Task data »
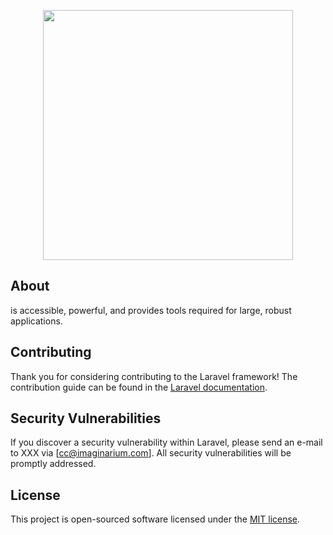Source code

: <p align="center"><a href="https://laravel.com" target="_blank"><img src="https://i.imgur.com/rpFHcyF.jpg" width="400" high="400"></a></p>


## About


 is accessible, powerful, and provides tools required for large, robust applications.

## Contributing

Thank you for considering contributing to the Laravel framework! The contribution guide can be found in the [Laravel documentation](https://laravel.com/docs/contributions).


## Security Vulnerabilities

If you discover a security vulnerability within Laravel, please send an e-mail to XXX via [cc@imaginarium.com]. All security vulnerabilities will be promptly addressed.

## License

This project is open-sourced software licensed under the [MIT license](https://opensource.org/licenses/MIT).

Exercise requirements » Scan the entries above, and wherever a line holds the string "https", copy it.

Written response »
: <p align="center"><a href="https://laravel.com" target="_blank"><img src="https://i.imgur.com/rpFHcyF.jpg" width="400" high="400"></a></p>
Thank you for considering contributing to the Laravel framework! The contribution guide can be found in the [Laravel documentation](https://laravel.com/docs/contributions).
This project is open-sourced software licensed under the [MIT license](https://opensource.org/licenses/MIT).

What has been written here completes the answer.